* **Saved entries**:
- - -

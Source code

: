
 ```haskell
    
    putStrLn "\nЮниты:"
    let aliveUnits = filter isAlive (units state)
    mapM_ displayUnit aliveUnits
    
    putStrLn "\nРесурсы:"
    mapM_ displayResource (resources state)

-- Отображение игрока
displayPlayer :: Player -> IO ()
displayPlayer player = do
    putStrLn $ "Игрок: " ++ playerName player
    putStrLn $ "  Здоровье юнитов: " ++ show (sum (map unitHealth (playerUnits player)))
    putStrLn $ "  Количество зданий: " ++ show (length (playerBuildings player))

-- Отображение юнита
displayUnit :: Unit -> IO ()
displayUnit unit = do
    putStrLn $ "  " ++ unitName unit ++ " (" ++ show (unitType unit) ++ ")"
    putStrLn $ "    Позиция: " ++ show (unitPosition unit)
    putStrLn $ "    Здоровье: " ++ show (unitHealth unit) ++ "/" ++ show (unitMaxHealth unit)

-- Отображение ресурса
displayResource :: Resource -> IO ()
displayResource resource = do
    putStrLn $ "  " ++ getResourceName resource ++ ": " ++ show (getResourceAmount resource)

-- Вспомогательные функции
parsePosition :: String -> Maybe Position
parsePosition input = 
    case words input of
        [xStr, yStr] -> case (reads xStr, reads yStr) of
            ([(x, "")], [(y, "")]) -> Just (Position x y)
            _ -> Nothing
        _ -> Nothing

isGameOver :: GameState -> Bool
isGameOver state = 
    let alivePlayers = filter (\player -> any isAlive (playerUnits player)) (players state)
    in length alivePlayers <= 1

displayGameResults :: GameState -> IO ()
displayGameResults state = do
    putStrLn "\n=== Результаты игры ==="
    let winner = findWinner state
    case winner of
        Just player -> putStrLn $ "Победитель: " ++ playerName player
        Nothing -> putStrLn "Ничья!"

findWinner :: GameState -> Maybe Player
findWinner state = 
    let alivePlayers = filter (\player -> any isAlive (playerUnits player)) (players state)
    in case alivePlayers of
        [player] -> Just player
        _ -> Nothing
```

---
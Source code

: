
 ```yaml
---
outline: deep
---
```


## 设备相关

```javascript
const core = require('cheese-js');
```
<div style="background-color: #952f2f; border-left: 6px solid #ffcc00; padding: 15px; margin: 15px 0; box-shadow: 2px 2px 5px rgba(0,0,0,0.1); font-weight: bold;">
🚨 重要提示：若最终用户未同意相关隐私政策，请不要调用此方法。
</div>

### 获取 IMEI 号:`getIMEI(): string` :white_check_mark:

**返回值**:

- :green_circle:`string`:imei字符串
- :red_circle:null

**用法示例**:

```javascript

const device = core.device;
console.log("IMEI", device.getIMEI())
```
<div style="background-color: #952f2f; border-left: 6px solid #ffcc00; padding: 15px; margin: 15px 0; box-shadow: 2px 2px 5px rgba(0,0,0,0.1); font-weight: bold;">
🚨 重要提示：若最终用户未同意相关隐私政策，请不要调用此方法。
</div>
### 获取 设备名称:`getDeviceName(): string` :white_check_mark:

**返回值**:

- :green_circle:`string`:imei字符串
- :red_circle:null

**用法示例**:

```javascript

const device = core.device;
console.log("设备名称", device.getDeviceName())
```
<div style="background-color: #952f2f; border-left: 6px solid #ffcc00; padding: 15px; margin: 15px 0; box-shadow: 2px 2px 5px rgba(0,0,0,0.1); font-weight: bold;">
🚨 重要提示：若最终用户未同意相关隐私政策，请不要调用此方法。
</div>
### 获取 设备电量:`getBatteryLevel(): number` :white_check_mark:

- - -

* **Exercise objective**: This exercise needs each record retyped exactly as shown.

* **Exercise solution**:
Source code

:
 ```haskell
    
    putStrLn "\nЮниты:"
    let aliveUnits = filter isAlive (units state)
    mapM_ displayUnit aliveUnits
    
    putStrLn "\nРесурсы:"
    mapM_ displayResource (resources state)

-- Отображение игрока
displayPlayer :: Player -> IO ()
displayPlayer player = do
    putStrLn $ "Игрок: " ++ playerName player
    putStrLn $ "  Здоровье юнитов: " ++ show (sum (map unitHealth (playerUnits player)))
    putStrLn $ "  Количество зданий: " ++ show (length (playerBuildings player))

-- Отображение юнита
displayUnit :: Unit -> IO ()
displayUnit unit = do
    putStrLn $ "  " ++ unitName unit ++ " (" ++ show (unitType unit) ++ ")"
    putStrLn $ "    Позиция: " ++ show (unitPosition unit)
    putStrLn $ "    Здоровье: " ++ show (unitHealth unit) ++ "/" ++ show (unitMaxHealth unit)

-- Отображение ресурса
displayResource :: Resource -> IO ()
displayResource resource = do
    putStrLn $ "  " ++ getResourceName resource ++ ": " ++ show (getResourceAmount resource)

-- Вспомогательные функции
parsePosition :: String -> Maybe Position
parsePosition input = 
    case words input of
        [xStr, yStr] -> case (reads xStr, reads yStr) of
            ([(x, "")], [(y, "")]) -> Just (Position x y)
            _ -> Nothing
        _ -> Nothing

isGameOver :: GameState -> Bool
isGameOver state = 
    let alivePlayers = filter (\player -> any isAlive (playerUnits player)) (players state)
    in length alivePlayers <= 1

displayGameResults :: GameState -> IO ()
displayGameResults state = do
    putStrLn "\n=== Результаты игры ==="
    let winner = findWinner state
    case winner of
        Just player -> putStrLn $ "Победитель: " ++ playerName player
        Nothing -> putStrLn "Ничья!"

findWinner :: GameState -> Maybe Player
findWinner state = 
    let alivePlayers = filter (\player -> any isAlive (playerUnits player)) (players state)
    in case alivePlayers of
        [player] -> Just player
        _ -> Nothing
```

---
Source code

:
 ```yaml
---
outline: deep
---
```


## 设备相关

```javascript
const core = require('cheese-js');
```
<div style="background-color: #952f2f; border-left: 6px solid #ffcc00; padding: 15px; margin: 15px 0; box-shadow: 2px 2px 5px rgba(0,0,0,0.1); font-weight: bold;">
🚨 重要提示：若最终用户未同意相关隐私政策，请不要调用此方法。
</div>

### 获取 IMEI 号:`getIMEI(): string` :white_check_mark:

**返回值**:

- :green_circle:`string`:imei字符串
- :red_circle:null

**用法示例**:

```javascript

const device = core.device;
console.log("IMEI", device.getIMEI())
```
<div style="background-color: #952f2f; border-left: 6px solid #ffcc00; padding: 15px; margin: 15px 0; box-shadow: 2px 2px 5px rgba(0,0,0,0.1); font-weight: bold;">
🚨 重要提示：若最终用户未同意相关隐私政策，请不要调用此方法。
</div>
### 获取 设备名称:`getDeviceName(): string` :white_check_mark:

**返回值**:

- :green_circle:`string`:imei字符串
- :red_circle:null

**用法示例**:

```javascript

const device = core.device;
console.log("设备名称", device.getDeviceName())
```
<div style="background-color: #952f2f; border-left: 6px solid #ffcc00; padding: 15px; margin: 15px 0; box-shadow: 2px 2px 5px rgba(0,0,0,0.1); font-weight: bold;">
🚨 重要提示：若最终用户未同意相关隐私政策，请不要调用此方法。
</div>
### 获取 设备电量:`getBatteryLevel(): number` :white_check_mark:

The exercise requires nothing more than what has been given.